Managing cash flow can be particularly difficult for new businesses without an established track record of revenue and expenses and for seasonal businesses with significant sales and income fluctuations throughout the year. Slow payment by clients can also create significant challenges for small businesses. “All businesses, but especially small businesses, sometimes need to engage in a juggling act when income lags slightly behind expenses,” according to information from SCORE.  A business line of credit can help you even out cash flows.

Money when you need it

Applying for a line of credit well before you need it can provide the flexibility (and confidence) to ride out gaps between invoicing and revenue realization, invest in inventory in anticipation of future sales or deal with an unexpected expense. Where a business loan provides a set amount of money for what you believe you will need (and which could be too little or too much), a line of credit gives you a certain amount of credit you can draw on as needed and then pay back as soon as you have the cash available to do so. You only pay interest on the amount you actually take out. It’s similar to a credit card, which may also suffice in a pinch, but a line of credit is likely to provide access to significantly larger sums.

Establish your line of credit

The bank where you have a business account is one of the first places to look to establish a line of credit. Most lenders rely on the basic “five Cs of credit” to determine eligibility and the amount of loan you will receive. These include your Capacity (ability to pay); Character (credit history); Capital (earnings and savings); Collateral (what you can put down to secure the loan); and Conditions (the purpose of the loan and strength of the economy). Consider these tips when pursuing a line of credit.
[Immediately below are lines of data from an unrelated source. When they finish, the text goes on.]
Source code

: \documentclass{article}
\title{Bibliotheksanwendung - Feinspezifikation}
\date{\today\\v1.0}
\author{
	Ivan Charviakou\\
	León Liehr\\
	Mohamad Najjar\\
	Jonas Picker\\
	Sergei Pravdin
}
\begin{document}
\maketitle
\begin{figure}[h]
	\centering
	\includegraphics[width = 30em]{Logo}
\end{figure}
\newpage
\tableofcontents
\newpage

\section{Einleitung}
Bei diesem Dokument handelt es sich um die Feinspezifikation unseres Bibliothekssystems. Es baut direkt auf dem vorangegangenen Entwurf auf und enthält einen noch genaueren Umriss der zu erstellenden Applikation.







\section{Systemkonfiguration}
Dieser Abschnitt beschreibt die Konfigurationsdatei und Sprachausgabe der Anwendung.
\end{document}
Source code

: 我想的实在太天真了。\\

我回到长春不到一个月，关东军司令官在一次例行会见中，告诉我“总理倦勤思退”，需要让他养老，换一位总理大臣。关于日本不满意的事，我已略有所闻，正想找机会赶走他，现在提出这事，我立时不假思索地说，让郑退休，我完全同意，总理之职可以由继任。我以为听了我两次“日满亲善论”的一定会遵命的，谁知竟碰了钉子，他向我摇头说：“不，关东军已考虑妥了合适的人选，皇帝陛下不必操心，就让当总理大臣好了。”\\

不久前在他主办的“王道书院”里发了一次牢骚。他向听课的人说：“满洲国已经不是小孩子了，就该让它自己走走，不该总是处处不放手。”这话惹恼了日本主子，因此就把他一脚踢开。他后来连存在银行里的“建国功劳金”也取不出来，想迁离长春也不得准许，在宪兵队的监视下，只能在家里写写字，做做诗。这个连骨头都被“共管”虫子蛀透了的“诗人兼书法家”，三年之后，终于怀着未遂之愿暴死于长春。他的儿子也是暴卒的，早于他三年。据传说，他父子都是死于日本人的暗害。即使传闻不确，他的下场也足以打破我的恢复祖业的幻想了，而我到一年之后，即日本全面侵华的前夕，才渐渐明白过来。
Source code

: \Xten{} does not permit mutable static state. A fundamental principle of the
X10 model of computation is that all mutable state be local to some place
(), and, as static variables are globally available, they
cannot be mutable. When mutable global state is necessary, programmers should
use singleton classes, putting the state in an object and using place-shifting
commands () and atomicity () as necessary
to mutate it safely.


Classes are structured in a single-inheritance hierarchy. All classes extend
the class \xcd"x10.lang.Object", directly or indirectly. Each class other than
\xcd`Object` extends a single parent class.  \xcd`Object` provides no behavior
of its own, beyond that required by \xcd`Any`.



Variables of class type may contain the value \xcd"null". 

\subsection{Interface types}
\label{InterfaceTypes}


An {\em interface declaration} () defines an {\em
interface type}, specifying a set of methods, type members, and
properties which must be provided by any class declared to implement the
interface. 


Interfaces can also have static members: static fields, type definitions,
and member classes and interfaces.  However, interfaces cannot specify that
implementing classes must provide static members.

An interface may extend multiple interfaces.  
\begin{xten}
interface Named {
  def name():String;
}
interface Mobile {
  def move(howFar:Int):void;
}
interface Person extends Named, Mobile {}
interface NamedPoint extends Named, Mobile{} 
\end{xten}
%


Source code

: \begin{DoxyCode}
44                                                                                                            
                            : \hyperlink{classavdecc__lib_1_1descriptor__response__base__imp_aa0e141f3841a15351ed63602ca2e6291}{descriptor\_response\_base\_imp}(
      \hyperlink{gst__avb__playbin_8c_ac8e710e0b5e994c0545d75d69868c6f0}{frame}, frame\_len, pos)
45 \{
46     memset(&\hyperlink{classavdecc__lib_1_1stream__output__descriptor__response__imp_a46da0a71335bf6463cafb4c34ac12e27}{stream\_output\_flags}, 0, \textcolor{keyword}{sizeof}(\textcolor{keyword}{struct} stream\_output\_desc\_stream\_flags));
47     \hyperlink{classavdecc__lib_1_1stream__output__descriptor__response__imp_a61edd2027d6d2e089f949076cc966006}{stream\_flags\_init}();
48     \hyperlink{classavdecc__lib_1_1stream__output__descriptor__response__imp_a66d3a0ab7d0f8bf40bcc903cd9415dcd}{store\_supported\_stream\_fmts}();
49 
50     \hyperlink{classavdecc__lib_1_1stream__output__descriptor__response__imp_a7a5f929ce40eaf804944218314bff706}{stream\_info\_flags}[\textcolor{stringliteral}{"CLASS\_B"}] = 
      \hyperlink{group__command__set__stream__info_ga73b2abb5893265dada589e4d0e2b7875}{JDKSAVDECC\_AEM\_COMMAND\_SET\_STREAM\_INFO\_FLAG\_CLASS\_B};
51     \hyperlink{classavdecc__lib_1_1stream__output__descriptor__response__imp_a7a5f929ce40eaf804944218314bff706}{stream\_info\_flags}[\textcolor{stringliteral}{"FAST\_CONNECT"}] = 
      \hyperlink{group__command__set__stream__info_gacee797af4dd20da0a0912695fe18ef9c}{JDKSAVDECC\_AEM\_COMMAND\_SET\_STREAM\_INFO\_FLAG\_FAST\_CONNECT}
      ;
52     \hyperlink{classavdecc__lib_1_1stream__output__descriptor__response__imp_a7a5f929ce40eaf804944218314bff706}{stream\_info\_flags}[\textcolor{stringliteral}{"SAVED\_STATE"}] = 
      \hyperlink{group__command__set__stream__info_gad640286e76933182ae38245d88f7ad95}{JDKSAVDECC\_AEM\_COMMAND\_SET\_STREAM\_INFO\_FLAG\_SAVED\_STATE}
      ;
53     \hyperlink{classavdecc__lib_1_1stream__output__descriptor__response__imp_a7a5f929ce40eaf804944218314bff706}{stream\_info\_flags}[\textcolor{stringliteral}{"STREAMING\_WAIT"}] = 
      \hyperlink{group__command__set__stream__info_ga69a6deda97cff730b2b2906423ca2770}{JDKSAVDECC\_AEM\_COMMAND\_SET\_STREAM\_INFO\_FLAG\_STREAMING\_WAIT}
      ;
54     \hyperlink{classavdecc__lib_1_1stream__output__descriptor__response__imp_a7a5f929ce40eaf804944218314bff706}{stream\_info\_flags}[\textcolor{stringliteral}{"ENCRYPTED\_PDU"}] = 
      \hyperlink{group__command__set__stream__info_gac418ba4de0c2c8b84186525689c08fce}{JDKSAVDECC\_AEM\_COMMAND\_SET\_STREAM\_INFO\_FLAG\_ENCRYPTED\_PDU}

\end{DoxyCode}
  • Evaluate your personal financial position. For new businesses without a strong track record, many banks will expect you to personally guarantee repayment with personal assets. That doesn’t mean you should forego establishing a line of credit, but that you want to be careful to safeguard your personal assets and not over-extend yourself.
  • Be prepared with standard financial documents. When you go to your bank or other lender, they will expect to evaluate your business based on basic financial statements that follow generally accepted accounting principles. This should include pro-forma (forward-looking) cash flow statements that demonstrate your ability to pay the money back. The lender will also pull your credit reports to see how you’ve managed debt in the past.
  • Evaluate fees involved with the loan. As you explore several lending sources, you will want to compare interest rates of course, but also origination fees, or possible maintenance or draw fees that kick in when you open and use your new account.
  • Read the terms carefully. If you have an established relationship with a local banker, you may feel more comfortable opening a line of credit with them and being able to talk through the details in person. Online lines of credit are also an option; however, interest rates are sometimes higher and the loans do not always offer the option to repay earlier and avoid the full amount of interest owed.
  • Consider a Small Business Administration (SBA) Loan. The SBA offers its CAPLines program for loans up to $5 million to help small businesses meet short-term and cyclical working capital needs. You can check them out here.

Considering debt of any kind requires striking a balance between investing to grow and avoiding over-extending yourself. Used wisely, a line of credit can help you staff up to meet a big order, maintain business operations when customers are slow to pay, buy inventory when available on discount, meet a needed capital expenditure and make sound investments to grow your business even if you don’t have the money on hand to do so today.